Cloudy Water Causing Big Concerns in Watts

The Los Angeles Department of Water and Power insists it's OK to drink tap water from schools, homes and businesses in the Watts area, despite months of complaints about local cloudy water.

"The water is safe to drink. We've been testing, we test weekly. Now we intend to elevate the testing to daily," said Albert Gastelum, LADWP’s director of water quality.

The agency blames sediment buildup from years of well water pumping for the cloudy appearance. LADWP said in a statement that the agency is testing water at Compton, Lovelia Flournoy, Grape Street, Florence Griffith Joyner and 96 Street elementary schools. 

One parent said she wants her son to bring bottled water to school.

"He always brought water bottles on his own. I encourage that," Juanita Owens said of her son's water habits at school.

On April 29, the Office of Environmental Health and Safety investigated complaints from Joyner, Flournoy, Grape and 96th Street elementary schools. Those tests showed the water was "adequately chlorinated, and no bacteria were detected," according to the LADWP statement.

Maintenance and operation staff members flushed plumbing lines over the weekend at each school as a precaution, according to the statement.

"It shouldn't be happening but it is happening, so we know that there is some amount of sediment in the water that's in the pipelines that needs to be removed," Marty Adams, LADWP Director of Water Operations, said.

Some of the first complaints of water issues out of 40 total came after a fire hydrant was knocked out in February, according to the LADWP.

LADWP also says a possible reason for the discoloration could be due to years of not flushing the system -- a practice stopped in the early 2000s for water conservation during the drought.

"The water is actually safe from a biological standpoint -- there is nothing unsafe about drinking it," Adams said.

Activist Tim Watkins of the Watts Labor Community Action Committee said water captured in bottles at the homes of Watts citizens shows how poor the visibility is.

"All of us know better than to drink water that comes out this color," he said. "Even though we're told by DWP that tap water is safe."
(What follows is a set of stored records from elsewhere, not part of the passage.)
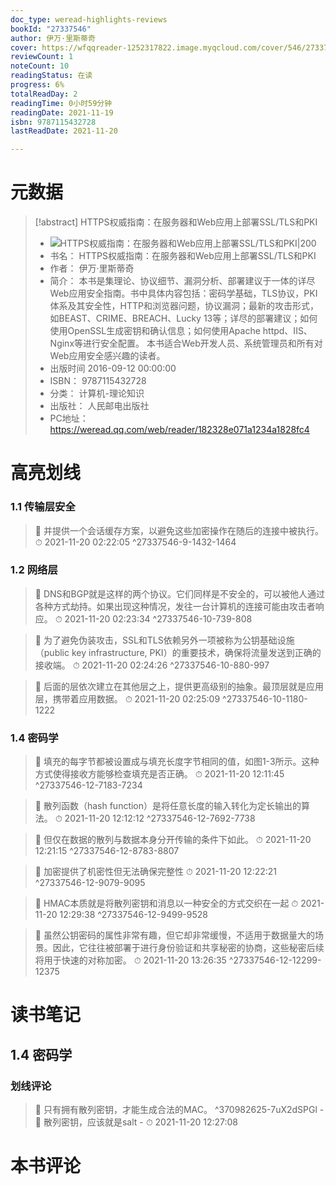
 ```yaml
---
doc_type: weread-highlights-reviews
bookId: "27337546"
author: 伊万·里斯蒂奇
cover: https://wfqqreader-1252317822.image.myqcloud.com/cover/546/27337546/t7_27337546.jpg
reviewCount: 1
noteCount: 10
readingStatus: 在读
progress: 6%
totalReadDay: 2
readingTime: 0小时59分钟
readingDate: 2021-11-19
isbn: 9787115432728
lastReadDate: 2021-11-20

---
```

# 元数据
> [!abstract] HTTPS权威指南：在服务器和Web应用上部署SSL/TLS和PKI
> - ![ HTTPS权威指南：在服务器和Web应用上部署SSL/TLS和PKI|200](https://wfqqreader-1252317822.image.myqcloud.com/cover/546/27337546/t7_27337546.jpg)
> - 书名： HTTPS权威指南：在服务器和Web应用上部署SSL/TLS和PKI
> - 作者： 伊万·里斯蒂奇
> - 简介： 本书是集理论、协议细节、漏洞分析、部署建议于一体的详尽Web应用安全指南。书中具体内容包括：密码学基础，TLS协议，PKI体系及其安全性，HTTP和浏览器问题，协议漏洞；最新的攻击形式，如BEAST、CRIME、BREACH、Lucky 13等；详尽的部署建议；如何使用OpenSSL生成密钥和确认信息；如何使用Apache httpd、IIS、Nginx等进行安全配置。  本书适合Web开发人员、系统管理员和所有对Web应用安全感兴趣的读者。
> - 出版时间 2016-09-12 00:00:00
> - ISBN： 9787115432728
> - 分类： 计算机-理论知识
> - 出版社： 人民邮电出版社
> - PC地址：https://weread.qq.com/web/reader/182328e071a1234a1828fc4

# 高亮划线

### 1.1 传输层安全

> 📌 并提供一个会话缓存方案，以避免这些加密操作在随后的连接中被执行。 
> ⏱ 2021-11-20 02:22:05 ^27337546-9-1432-1464

### 1.2 网络层

> 📌 DNS和BGP就是这样的两个协议。它们同样是不安全的，可以被他人通过各种方式劫持。如果出现这种情况，发往一台计算机的连接可能由攻击者响应。 
> ⏱ 2021-11-20 02:23:34 ^27337546-10-739-808

> 📌 为了避免伪装攻击，SSL和TLS依赖另外一项被称为公钥基础设施（public key infrastructure, PKI）的重要技术，确保将流量发送到正确的接收端。 
> ⏱ 2021-11-20 02:24:26 ^27337546-10-880-997

> 📌 后面的层依次建立在其他层之上，提供更高级别的抽象。最顶层就是应用层，携带着应用数据。 
> ⏱ 2021-11-20 02:25:09 ^27337546-10-1180-1222

### 1.4 密码学

> 📌 填充的每字节都被设置成与填充长度字节相同的值，如图1-3所示。这种方式使得接收方能够检查填充是否正确。 
> ⏱ 2021-11-20 12:11:45 ^27337546-12-7183-7234

> 📌 散列函数（hash function）是将任意长度的输入转化为定长输出的算法。 
> ⏱ 2021-11-20 12:12:12 ^27337546-12-7692-7738

> 📌 但仅在数据的散列与数据本身分开传输的条件下如此。 
> ⏱ 2021-11-20 12:21:15 ^27337546-12-8783-8807

> 📌 加密提供了机密性但无法确保完整性 
> ⏱ 2021-11-20 12:22:21 ^27337546-12-9079-9095

> 📌 HMAC本质就是将散列密钥和消息以一种安全的方式交织在一起 
> ⏱ 2021-11-20 12:29:38 ^27337546-12-9499-9528

> 📌 虽然公钥密码的属性非常有趣，但它却非常缓慢，不适用于数据量大的场景。因此，它往往被部署于进行身份验证和共享秘密的协商，这些秘密后续将用于快速的对称加密。 
> ⏱ 2021-11-20 13:26:35 ^27337546-12-12299-12375

# 读书笔记

## 1.4 密码学

### 划线评论
> 📌 只有拥有散列密钥，才能生成合法的MAC。  ^370982625-7uX2dSPGl
    - 💭 散列密钥，应该就是salt
    - ⏱ 2021-11-20 12:27:08
   
# 本书评论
Local officials are backing the call for something to be done.

"Nobody here should turn on the spout and get anything other than clean water," said Councilman Margueese Harris-Dawson.

He said he's counting on DWP to tackle the problem.

"We intend to begin a flushing program in the area. Focus on areas of the neighborhood where we have been getting the most calls," he said.

The councilman also advised citizens to stay aware.

"DWP says that the water is safe to drink. We say take a hard look at it. Drink it out of a clear glass so you can see what you're drinking. The cloudiness is intermittent."

DWP said the system flushing will continue for a month.